Task statement:
Return every entry in full, with no alterations.

Records contained in a dataset:
####################
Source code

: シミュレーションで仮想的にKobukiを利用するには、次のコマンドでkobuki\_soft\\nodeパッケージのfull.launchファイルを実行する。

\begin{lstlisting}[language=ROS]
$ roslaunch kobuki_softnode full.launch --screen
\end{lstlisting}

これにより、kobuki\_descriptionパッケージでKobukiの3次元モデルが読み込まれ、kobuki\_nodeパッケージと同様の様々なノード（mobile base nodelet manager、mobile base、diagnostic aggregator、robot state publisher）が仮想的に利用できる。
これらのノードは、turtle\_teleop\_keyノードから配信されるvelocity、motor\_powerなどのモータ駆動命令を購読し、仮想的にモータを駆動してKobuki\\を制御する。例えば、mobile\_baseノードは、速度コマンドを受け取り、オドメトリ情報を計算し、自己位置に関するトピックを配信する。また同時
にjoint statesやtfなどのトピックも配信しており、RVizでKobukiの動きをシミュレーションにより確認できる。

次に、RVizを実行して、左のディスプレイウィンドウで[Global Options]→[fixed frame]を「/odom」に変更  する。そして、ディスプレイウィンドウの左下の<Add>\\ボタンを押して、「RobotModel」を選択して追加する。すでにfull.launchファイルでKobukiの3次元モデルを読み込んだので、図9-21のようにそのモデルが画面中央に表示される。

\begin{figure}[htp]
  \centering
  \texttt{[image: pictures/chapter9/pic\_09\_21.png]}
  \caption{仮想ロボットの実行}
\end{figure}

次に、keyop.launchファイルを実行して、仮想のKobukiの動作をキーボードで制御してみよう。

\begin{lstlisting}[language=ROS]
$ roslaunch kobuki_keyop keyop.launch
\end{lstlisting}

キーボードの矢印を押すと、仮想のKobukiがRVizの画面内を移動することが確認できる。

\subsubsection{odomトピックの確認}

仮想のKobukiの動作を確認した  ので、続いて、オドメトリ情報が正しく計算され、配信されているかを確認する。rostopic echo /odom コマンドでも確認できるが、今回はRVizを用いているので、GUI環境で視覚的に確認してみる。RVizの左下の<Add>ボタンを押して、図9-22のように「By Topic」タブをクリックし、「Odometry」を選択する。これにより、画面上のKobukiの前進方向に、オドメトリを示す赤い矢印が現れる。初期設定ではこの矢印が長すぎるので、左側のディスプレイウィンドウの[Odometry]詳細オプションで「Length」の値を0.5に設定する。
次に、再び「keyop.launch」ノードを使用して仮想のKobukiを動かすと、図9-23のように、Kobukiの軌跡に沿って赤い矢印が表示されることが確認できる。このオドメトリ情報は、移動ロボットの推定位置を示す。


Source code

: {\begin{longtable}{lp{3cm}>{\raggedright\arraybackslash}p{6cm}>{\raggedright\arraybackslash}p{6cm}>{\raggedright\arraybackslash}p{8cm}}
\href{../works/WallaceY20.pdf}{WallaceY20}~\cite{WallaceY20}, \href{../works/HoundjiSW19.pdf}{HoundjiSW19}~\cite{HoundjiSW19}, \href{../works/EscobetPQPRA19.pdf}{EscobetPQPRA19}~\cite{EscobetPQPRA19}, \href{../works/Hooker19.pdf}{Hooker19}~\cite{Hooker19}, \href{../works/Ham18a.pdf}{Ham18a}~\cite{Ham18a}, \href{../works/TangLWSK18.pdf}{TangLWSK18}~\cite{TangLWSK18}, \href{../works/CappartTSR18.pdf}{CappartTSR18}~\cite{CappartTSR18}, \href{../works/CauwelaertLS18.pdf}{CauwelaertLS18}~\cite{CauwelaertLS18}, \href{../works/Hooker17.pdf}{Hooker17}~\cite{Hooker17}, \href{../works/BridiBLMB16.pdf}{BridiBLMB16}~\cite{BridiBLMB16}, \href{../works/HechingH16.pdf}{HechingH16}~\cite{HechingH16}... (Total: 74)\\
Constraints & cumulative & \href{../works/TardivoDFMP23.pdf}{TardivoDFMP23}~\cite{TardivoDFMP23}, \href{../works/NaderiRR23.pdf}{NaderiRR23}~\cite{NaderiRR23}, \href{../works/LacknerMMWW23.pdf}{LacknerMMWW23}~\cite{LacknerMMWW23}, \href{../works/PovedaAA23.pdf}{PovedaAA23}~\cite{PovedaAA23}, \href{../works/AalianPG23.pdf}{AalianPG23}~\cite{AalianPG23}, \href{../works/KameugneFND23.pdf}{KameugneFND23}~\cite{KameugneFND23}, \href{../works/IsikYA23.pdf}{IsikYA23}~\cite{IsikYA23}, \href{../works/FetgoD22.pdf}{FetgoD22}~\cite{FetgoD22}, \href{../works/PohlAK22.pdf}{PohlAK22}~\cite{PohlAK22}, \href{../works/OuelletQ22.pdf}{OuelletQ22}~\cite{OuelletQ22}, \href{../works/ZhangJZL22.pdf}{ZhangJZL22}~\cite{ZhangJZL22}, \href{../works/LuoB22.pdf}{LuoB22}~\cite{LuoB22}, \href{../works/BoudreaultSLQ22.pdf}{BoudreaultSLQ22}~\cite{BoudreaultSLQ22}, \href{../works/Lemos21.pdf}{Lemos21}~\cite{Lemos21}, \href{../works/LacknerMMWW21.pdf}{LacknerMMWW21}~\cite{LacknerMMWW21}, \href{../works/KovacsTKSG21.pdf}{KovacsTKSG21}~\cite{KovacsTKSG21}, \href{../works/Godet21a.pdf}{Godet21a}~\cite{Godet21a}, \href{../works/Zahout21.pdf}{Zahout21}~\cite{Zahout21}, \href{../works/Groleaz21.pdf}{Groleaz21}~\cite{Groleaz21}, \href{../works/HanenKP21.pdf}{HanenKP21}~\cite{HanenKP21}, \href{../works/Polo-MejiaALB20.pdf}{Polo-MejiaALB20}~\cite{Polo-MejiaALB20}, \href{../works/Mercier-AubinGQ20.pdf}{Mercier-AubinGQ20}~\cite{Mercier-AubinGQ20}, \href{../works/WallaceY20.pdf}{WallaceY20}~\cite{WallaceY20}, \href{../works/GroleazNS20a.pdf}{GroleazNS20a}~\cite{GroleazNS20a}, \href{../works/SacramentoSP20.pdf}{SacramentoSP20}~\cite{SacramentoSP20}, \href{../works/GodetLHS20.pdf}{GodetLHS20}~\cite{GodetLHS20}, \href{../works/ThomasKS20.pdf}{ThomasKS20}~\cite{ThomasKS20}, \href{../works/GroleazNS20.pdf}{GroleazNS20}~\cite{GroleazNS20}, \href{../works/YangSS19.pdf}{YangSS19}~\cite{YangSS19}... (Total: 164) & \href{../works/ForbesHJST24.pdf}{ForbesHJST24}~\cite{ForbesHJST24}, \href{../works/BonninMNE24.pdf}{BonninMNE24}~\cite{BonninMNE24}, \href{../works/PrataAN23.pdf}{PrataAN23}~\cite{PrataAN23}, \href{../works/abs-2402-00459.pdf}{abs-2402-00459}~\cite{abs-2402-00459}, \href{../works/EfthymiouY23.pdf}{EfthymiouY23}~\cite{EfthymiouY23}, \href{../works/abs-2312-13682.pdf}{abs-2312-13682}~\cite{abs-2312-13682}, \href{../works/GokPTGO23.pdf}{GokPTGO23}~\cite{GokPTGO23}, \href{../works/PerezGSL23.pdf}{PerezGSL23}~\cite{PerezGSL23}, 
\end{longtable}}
####################
Task result:
Source code

: シミュレーションで仮想的にKobukiを利用するには、次のコマンドでkobuki\_soft\\nodeパッケージのfull.launchファイルを実行する。

\begin{lstlisting}[language=ROS]
$ roslaunch kobuki_softnode full.launch --screen
\end{lstlisting}

これにより、kobuki\_descriptionパッケージでKobukiの3次元モデルが読み込まれ、kobuki\_nodeパッケージと同様の様々なノード（mobile base nodelet manager、mobile base、diagnostic aggregator、robot state publisher）が仮想的に利用できる。
これらのノードは、turtle\_teleop\_keyノードから配信されるvelocity、motor\_powerなどのモータ駆動命令を購読し、仮想的にモータを駆動してKobuki\\を制御する。例えば、mobile\_baseノードは、速度コマンドを受け取り、オドメトリ情報を計算し、自己位置に関するトピックを配信する。また同時
にjoint statesやtfなどのトピックも配信しており、RVizでKobukiの動きをシミュレーションにより確認できる。

次に、RVizを実行して、左のディスプレイウィンドウで[Global Options]→[fixed frame]を「/odom」に変更  する。そして、ディスプレイウィンドウの左下の<Add>\\ボタンを押して、「RobotModel」を選択して追加する。すでにfull.launchファイルでKobukiの3次元モデルを読み込んだので、図9-21のようにそのモデルが画面中央に表示される。

\begin{figure}[htp]
  \centering
  \texttt{[image: pictures/chapter9/pic\_09\_21.png]}
  \caption{仮想ロボットの実行}
\end{figure}

次に、keyop.launchファイルを実行して、仮想のKobukiの動作をキーボードで制御してみよう。

\begin{lstlisting}[language=ROS]
$ roslaunch kobuki_keyop keyop.launch
\end{lstlisting}

キーボードの矢印を押すと、仮想のKobukiがRVizの画面内を移動することが確認できる。

\subsubsection{odomトピックの確認}

仮想のKobukiの動作を確認した  ので、続いて、オドメトリ情報が正しく計算され、配信されているかを確認する。rostopic echo /odom コマンドでも確認できるが、今回はRVizを用いているので、GUI環境で視覚的に確認してみる。RVizの左下の<Add>ボタンを押して、図9-22のように「By Topic」タブをクリックし、「Odometry」を選択する。これにより、画面上のKobukiの前進方向に、オドメトリを示す赤い矢印が現れる。初期設定ではこの矢印が長すぎるので、左側のディスプレイウィンドウの[Odometry]詳細オプションで「Length」の値を0.5に設定する。
次に、再び「keyop.launch」ノードを使用して仮想のKobukiを動かすと、図9-23のように、Kobukiの軌跡に沿って赤い矢印が表示されることが確認できる。このオドメトリ情報は、移動ロボットの推定位置を示す。


Source code

: {\begin{longtable}{lp{3cm}>{\raggedright\arraybackslash}p{6cm}>{\raggedright\arraybackslash}p{6cm}>{\raggedright\arraybackslash}p{8cm}}
\href{../works/WallaceY20.pdf}{WallaceY20}~\cite{WallaceY20}, \href{../works/HoundjiSW19.pdf}{HoundjiSW19}~\cite{HoundjiSW19}, \href{../works/EscobetPQPRA19.pdf}{EscobetPQPRA19}~\cite{EscobetPQPRA19}, \href{../works/Hooker19.pdf}{Hooker19}~\cite{Hooker19}, \href{../works/Ham18a.pdf}{Ham18a}~\cite{Ham18a}, \href{../works/TangLWSK18.pdf}{TangLWSK18}~\cite{TangLWSK18}, \href{../works/CappartTSR18.pdf}{CappartTSR18}~\cite{CappartTSR18}, \href{../works/CauwelaertLS18.pdf}{CauwelaertLS18}~\cite{CauwelaertLS18}, \href{../works/Hooker17.pdf}{Hooker17}~\cite{Hooker17}, \href{../works/BridiBLMB16.pdf}{BridiBLMB16}~\cite{BridiBLMB16}, \href{../works/HechingH16.pdf}{HechingH16}~\cite{HechingH16}... (Total: 74)\\
Constraints & cumulative & \href{../works/TardivoDFMP23.pdf}{TardivoDFMP23}~\cite{TardivoDFMP23}, \href{../works/NaderiRR23.pdf}{NaderiRR23}~\cite{NaderiRR23}, \href{../works/LacknerMMWW23.pdf}{LacknerMMWW23}~\cite{LacknerMMWW23}, \href{../works/PovedaAA23.pdf}{PovedaAA23}~\cite{PovedaAA23}, \href{../works/AalianPG23.pdf}{AalianPG23}~\cite{AalianPG23}, \href{../works/KameugneFND23.pdf}{KameugneFND23}~\cite{KameugneFND23}, \href{../works/IsikYA23.pdf}{IsikYA23}~\cite{IsikYA23}, \href{../works/FetgoD22.pdf}{FetgoD22}~\cite{FetgoD22}, \href{../works/PohlAK22.pdf}{PohlAK22}~\cite{PohlAK22}, \href{../works/OuelletQ22.pdf}{OuelletQ22}~\cite{OuelletQ22}, \href{../works/ZhangJZL22.pdf}{ZhangJZL22}~\cite{ZhangJZL22}, \href{../works/LuoB22.pdf}{LuoB22}~\cite{LuoB22}, \href{../works/BoudreaultSLQ22.pdf}{BoudreaultSLQ22}~\cite{BoudreaultSLQ22}, \href{../works/Lemos21.pdf}{Lemos21}~\cite{Lemos21}, \href{../works/LacknerMMWW21.pdf}{LacknerMMWW21}~\cite{LacknerMMWW21}, \href{../works/KovacsTKSG21.pdf}{KovacsTKSG21}~\cite{KovacsTKSG21}, \href{../works/Godet21a.pdf}{Godet21a}~\cite{Godet21a}, \href{../works/Zahout21.pdf}{Zahout21}~\cite{Zahout21}, \href{../works/Groleaz21.pdf}{Groleaz21}~\cite{Groleaz21}, \href{../works/HanenKP21.pdf}{HanenKP21}~\cite{HanenKP21}, \href{../works/Polo-MejiaALB20.pdf}{Polo-MejiaALB20}~\cite{Polo-MejiaALB20}, \href{../works/Mercier-AubinGQ20.pdf}{Mercier-AubinGQ20}~\cite{Mercier-AubinGQ20}, \href{../works/WallaceY20.pdf}{WallaceY20}~\cite{WallaceY20}, \href{../works/GroleazNS20a.pdf}{GroleazNS20a}~\cite{GroleazNS20a}, \href{../works/SacramentoSP20.pdf}{SacramentoSP20}~\cite{SacramentoSP20}, \href{../works/GodetLHS20.pdf}{GodetLHS20}~\cite{GodetLHS20}, \href{../works/ThomasKS20.pdf}{ThomasKS20}~\cite{ThomasKS20}, \href{../works/GroleazNS20.pdf}{GroleazNS20}~\cite{GroleazNS20}, \href{../works/YangSS19.pdf}{YangSS19}~\cite{YangSS19}... (Total: 164) & \href{../works/ForbesHJST24.pdf}{ForbesHJST24}~\cite{ForbesHJST24}, \href{../works/BonninMNE24.pdf}{BonninMNE24}~\cite{BonninMNE24}, \href{../works/PrataAN23.pdf}{PrataAN23}~\cite{PrataAN23}, \href{../works/abs-2402-00459.pdf}{abs-2402-00459}~\cite{abs-2402-00459}, \href{../works/EfthymiouY23.pdf}{EfthymiouY23}~\cite{EfthymiouY23}, \href{../works/abs-2312-13682.pdf}{abs-2312-13682}~\cite{abs-2312-13682}, \href{../works/GokPTGO23.pdf}{GokPTGO23}~\cite{GokPTGO23}, \href{../works/PerezGSL23.pdf}{PerezGSL23}~\cite{PerezGSL23}, 
\end{longtable}}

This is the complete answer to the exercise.